By the end of the 17th century, attempts to incorporate or adapt Stoic attitudes in a Christian context were more or less routinely rejected (Yamamoto-Wilson, Pain, Pleasure and Perversity: Discourses of Suffering in Seventeenth-Century England, p. 32) and the idea gained ground rapidly that, yes, it is OK to be happy, and if you pursue a path of suffering you are being perverse.
In our modern world suffering has become something of a taboo. We don’t (thankfully) whip, hang and disembowel convicted criminals on the street, as they did in those days. People don’t flagellate themselves for the good of their souls, as many Catholics routinely did even into the 20th century. We don’t see lepers dying on street corners (though, in many cities, we see junkies and the homeless).
Most crucially of all, though, perhaps, most of us don’t go through the kind of mental agonies of people like John Bunyan (see, in particular, his Grace Abounding to the Chief of Sinners) about whether we are or are not chosen of God or predestined to eternal torment.
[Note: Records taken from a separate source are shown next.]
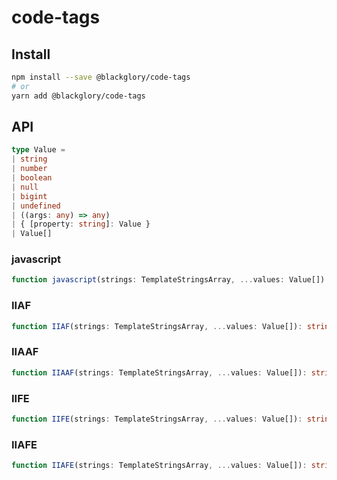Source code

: # code-tags

## Install

```sh
npm install --save @blackglory/code-tags
# or
yarn add @blackglory/code-tags
```

## API

```ts
type Value =
| string
| number
| boolean
| null
| bigint
| undefined
| ((args: any) => any)
| { [property: string]: Value }
| Value[]
```

### javascript

```ts
function javascript(strings: TemplateStringsArray, ...values: Value[]): string
```

### IIAF

```ts
function IIAF(strings: TemplateStringsArray, ...values: Value[]): string
```

### IIAAF

```ts
function IIAAF(strings: TemplateStringsArray, ...values: Value[]): string
```

### IIFE

```ts
function IIFE(strings: TemplateStringsArray, ...values: Value[]): string
```

### IIAFE

```ts
function IIAFE(strings: TemplateStringsArray, ...values: Value[]): string
```
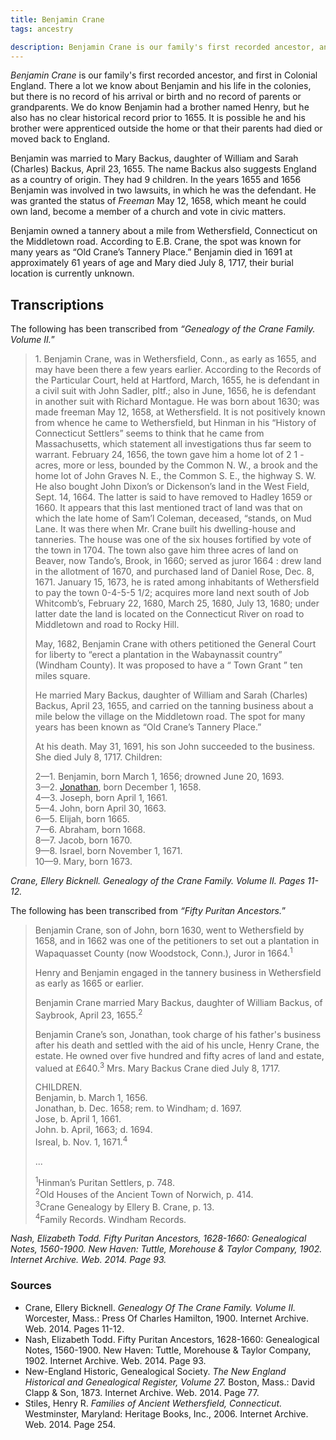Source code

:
 ```yaml
---
title: Benjamin Crane
tags: ancestry

description: Benjamin Crane is our family's first recorded ancestor, and first in Colonial England. There a lot we know about Benjamin and his life in the colonies, but there is no record of his arrival or birth and no record of parents or grandparents.
---
```

<p><i>Benjamin Crane</i> is our family's first recorded ancestor, and first in Colonial England. There a lot we know about Benjamin and his life in the colonies, but there is no record of his arrival or birth and no record of parents or grandparents. We do know Benjamin had a brother named Henry, but he also has no clear historical record prior to 1655. It is possible he and his brother were apprenticed outside the home or that their parents had died or moved back to England. </p>
    <p>Benjamin was married to Mary Backus, daughter of William and Sarah (Charles) Backus, April 23, 1655. The name Backus also suggests England as a country of origin. They had 9 children. In the years 1655 and 1656 Benjamin was involved in two lawsuits, in which he was the defendant. He was granted the status of <em>Freeman</em> May 12, 1658, which meant he could own land, become a member of a church and vote in civic matters. </p>
    <p>Benjamin owned a tannery about a mile from Wethersfield, Connecticut on the Middletown road. According to E.B. Crane, the spot was known for many years as &ldquo;Old Crane&rsquo;s Tannery Place.&rdquo; Benjamin died in 1691 at approximately 61 years of age and Mary died July 8, 1717, their burial location is currently unknown. </p>
 
  <h2 class="center">Transcriptions</h2>
    <p>The following has been transcribed from <em>&ldquo;Genealogy of the Crane Family. Volume II.</em>&rdquo;</p>
    <blockquote>
      <p>1. Benjamin Crane, was in Wethersfield, Conn., as early as 1655, and may have been there a few years earlier. According to the Records of the Particular Court, held at Hartford, March, 1655, he is defendant in a civil suit with John Sadler, pltf.; also in June, 1656, he is defendant in another suit with Richard Montague. He was born about 1630; was made freeman May 12, 1658, at Wethersfield. It is not positively known from whence he came to Wethersfield, but Hinman in his &ldquo;History of Connecticut Settlers&rdquo; seems to think that he came from Massachusetts, which statement all investigations thus far seem to warrant. February 24, 1656, the town gave him a home lot of 2 1 - acres, more or less, bounded by the Common N. W., a brook and the home lot of John Graves N. E., the Common S. E., the highway S. W. He also bought John Dixon&rsquo;s or Dickenson&rsquo;s land in the West Field, Sept. 14, 1664. The latter is said to have removed to Hadley 1659 or 1660. It appears that this last mentioned tract of land was that on which the late home of Sam&rsquo;l Coleman, deceased, &ldquo;stands, on Mud Lane. It was there when Mr. Crane built his dwelling-house and tanneries. The house was one of the six houses fortified by vote of the town in 1704. The town also gave him three acres of land on Beaver, now Tando&rsquo;s, Brook, in 1660; served as juror 1664 : drew land in the allotment of 1670, and purchased land of Daniel Rose, Dec. 8, 1671. January 15, 1673, he is rated among inhabitants of Wethersfield to pay the town 0-4-5-5 1/2; acquires more land next south of Job Whitcomb&rsquo;s, February 22, 1680, March 25, 1680, July 13, 1680; under latter date the land is located on the Connecticut River on road to Middletown and road to Rocky Hill.</p>
      <p>May, 1682, Benjamin Crane with others petitioned the General Court for liberty to &ldquo;erect a plantation in the Wabaynassit country&rdquo; (Windham County). It was proposed to have a &ldquo; Town Grant &rdquo; ten miles square.</p>
      <p>He married Mary Backus, daughter of William and Sarah (Charles) Backus, April 23, 1655, and carried on the tanning business about a mile below the village on the Middletown road. The spot for many years has been known as &ldquo;Old Crane&rsquo;s Tannery Place.&rdquo;</p>
      <p>At his death. May 31, 1691, his son John succeeded to the business. She died July 8, 1717. Children:</p>
      <p>2&mdash;1. Benjamin, born March 1, 1656; drowned June 20, 1693.<br>
        3&mdash;2. <a href="/ancestry/ancestors/jonathan-crane/">Jonathan</a>, born December 1, 1658.<br>
        4&mdash;3. Joseph, born April 1, 1661.<br>
        5&mdash;4. John, born April 30, 1663.<br>
        6&mdash;5. Elijah, born 1665.<br>
        7&mdash;6. Abraham, born 1668.<br>
        8&mdash;7. Jacob, born 1670.<br>
        9&mdash;8. Israel, born November 1, 1671.<br>
        10&mdash;9. Mary, born 1673.</p>
    </blockquote>
    <cite>Crane, Ellery Bicknell. Genealogy of the Crane Family. Volume II. Pages 11-12.</cite>
     <p>The following has been transcribed from <em>&ldquo;Fifty Puritan Ancestors.</em>&rdquo;</p>
    <blockquote>
      <p>Benjamin Crane, son of John, born 1630, went to Wethersfield by 1658, and in 1662 was one of the petitioners to set out a plantation in Wapaquasset County (now Woodstock, Conn.), Juror in 1664.<sup>1</sup></p>
      <p>Henry and Benjamin engaged in the tannery business in Wethersfield as early as 1665 or earlier.</p>
      <p>Benjamin Crane married Mary Backus, daughter of William Backus, of Saybrook, April 23, 1655.<sup>2</sup></p>
      <p>Benjamin Crane&rsquo;s son, Jonathan, took charge of his father's business after his death and settled with the aid of his uncle, Henry Crane, the estate. He owned over five hundred and fifty acres of land and estate, valued at £640.<sup>3</sup> Mrs. Mary Backus Crane died July 8, 1717.</p>
      <p>CHILDREN.<br>
        Benjamin, b. March 1, 1656.<br>
        Jonathan, b. Dec. 1658; rem. to Windham; d. 1697. <br>
        Jose, b. April 1, 1661.<br>
        John. b. April, 1663; d. 1694.<br>
        Isreal, b. Nov. 1, 1671.<sup>4</sup></p>
      <p>...</p>
      <p>
<sup>1</sup>Hinman&rsquo;s Puritan Settlers, p. 748.<br>
<sup>2</sup>Old Houses of the Ancient Town of Norwich, p. 414. <br>
<sup>3</sup>Crane Genealogy by Ellery B. Crane, p. 13.<br>
<sup>4</sup>Family Records. Windham Records.</p>
        
       
  </blockquote>
    <cite>Nash, Elizabeth Todd. <em>Fifty Puritan Ancestors, 1628-1660: Genealogical Notes, 1560-1900.</em> New Haven: Tuttle, Morehouse & Taylor Company, 1902. Internet Archive. Web. 2014. Page 93.</cite>
    <footer>
<h3>Sources</h3>
      <ul>
        <li>Crane, Ellery Bicknell. <em>Genealogy Of The Crane Family. Volume II.</em> Worcester, Mass.: Press Of Charles Hamilton, 1900. Internet Archive. Web. 2014. Pages 11-12.</li>
        <li>Nash, Elizabeth Todd. Fifty Puritan Ancestors, 1628-1660: Genealogical Notes, 1560-1900. New Haven: Tuttle, Morehouse & Taylor Company, 1902. Internet Archive. Web. 2014. Page 93.</li>
        <li>New-England Historic, Genealogical Society. <em>The New England Historical and Genealogical Register, Volume 27.</em> Boston, Mass.: David Clapp & Son, 1873. Internet Archive. Web. 2014. Page 77. </li>
        <li>Stiles, Henry R. <em>Families of Ancient Wethersfield, Connecticut.</em> Westminster, Maryland: Heritage Books, Inc., 2006. Internet Archive. Web. 2014. Page 254.</li>
      </ul>
    </footer>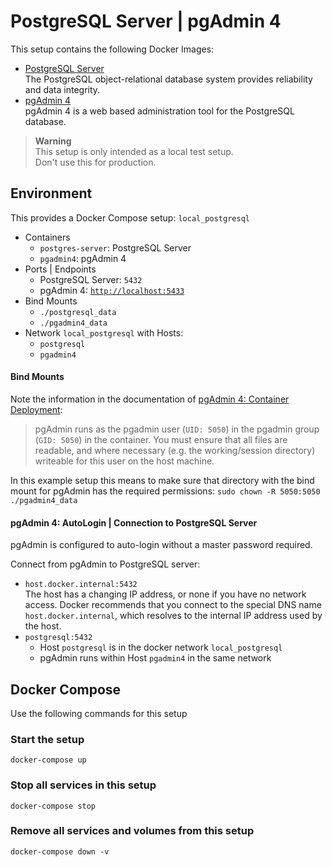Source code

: # PostgreSQL Server | pgAdmin 4

This setup contains the following Docker Images:
- [PostgreSQL Server](https://hub.docker.com/_/postgres)  
  The PostgreSQL object-relational database system provides reliability and data integrity.
- [pgAdmin 4](https://hub.docker.com/r/dpage/pgadmin4)  
  pgAdmin 4 is a web based administration tool for the PostgreSQL database.

> **Warning**  
> This setup is only intended as a local test setup.  
> Don't use this for production.

## Environment
This provides a Docker Compose setup: `local_postgresql`

- Containers
  - `postgres-server`: PostgreSQL Server
  - `pgadmin4`: pgAdmin 4
- Ports | Endpoints
  - PostgreSQL Server: `5432`
  - pgAdmin 4: [`http://localhost:5433`](http://localhost:5433)
- Bind Mounts
  - `./postgresql_data`
  - `./pgadmin4_data`
- Network `local_postgresql` with Hosts:
     - `postgresql`
     - `pgadmin4`

#### Bind Mounts
Note the information in the documentation of [pgAdmin 4: Container Deployment](https://www.pgadmin.org/docs/pgadmin4/latest/container_deployment.html):

>pgAdmin runs as the pgadmin user (`UID: 5050`) in the pgadmin group (`GID: 5050`) in the container. You must ensure that all files are readable, and where necessary (e.g. the working/session directory) writeable for this user on the host machine.  

In this example setup this means to make sure that directory with the bind mount for pgAdmin has the required permissions: `sudo chown -R 5050:5050 ./pgadmin4_data`

#### pgAdmin 4: AutoLogin | Connection to PostgreSQL Server

pgAdmin is configured to auto-login without a master password required.

Connect from pgAdmin to PostgreSQL server:
- `host.docker.internal:5432`  
  The host has a changing IP address, or none if you have no 
  network access. Docker recommends that you connect to the 
  special DNS name `host.docker.internal`, which resolves to the 
  internal IP address used by the host.
- `postgresql:5432`  
   - Host `postgresql` is in the docker network `local_postgresql`
   - pgAdmin runs within Host `pgadmin4` in the same network


## Docker Compose

Use the following commands for this setup

### Start the setup

```
docker-compose up
```

### Stop all services in this setup

```
docker-compose stop
```

### Remove all services and volumes from this setup

```
docker-compose down -v
```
Except in a very few spheres (notably training for sports, swotting for exams, etc., with a clear goal in this world, or news stories that, in part, satisfy some morbid atavistic curiosity in the suffering of others), suffering is mostly swept under the carpet.
But this comfortable, anaesthetized world has its own weaknesses. OK, it might seem unduly heavy to say that we should spend our days anticipating and preparing for our inevitable death, instead of frittering our lives away in pursuit of shallow pleasures, but there must be many, many people who spend their final days and hours – or even weeks, months or years – in terrible physical pain, totally unequipped, mentally or emotionally, to deal with it, because they have never given this prospect a moment’s serious thought in their lives.
Equally, there are many many people who have no insight at all into what others are going through, no empathy, no ability or even wish to care about the pain of others. This is a difficult one; even back in the 17th century, people like Hobbes were of the opinion that to be pitied is to be looked down on and dishonoured ( Leviathan, page 43). He was also pretty clear – like many others of his period – that there were occasions when to be kind was actually a form of cruelty in itself. For example, if you deal with a murderer with compassion and let him/her go free then you are responsible for the consequences when that murderer maims and kills others. From the 17th-century point of view, there are times when it is necessary to impose suffering, a view that modern society still reflects in its penal system.
At the same time, compassion, in particular loving one’s enemies, formed a very important part of 17th-century discourse, especially among Protestants. The ability to put oneself in another’s shoes, to imagine their plight and do what one could to alleviate it was extolled as one of the highest virtues. One of the functions of suffering was to awaken sympathy in others.
On the whole, I’m glad we’ve left the 17th century behind, with its plagues, its massacres, its public spectacles of brutality and so forth. At the same time, I think we have a lot to learn from the past. We can avoid suffering for a while, with money to cushion us and medicines to salve us, but we are fooling ourselves if we think that suffering can ever finally be done away with. And if we think we can routinely turn our backs on the suffering of others with impunity we make the world a worse, not a better place.
For all its faults, 17th century society knew this, whereas today there are a lot of people who are in danger of forgetting or ignoring it.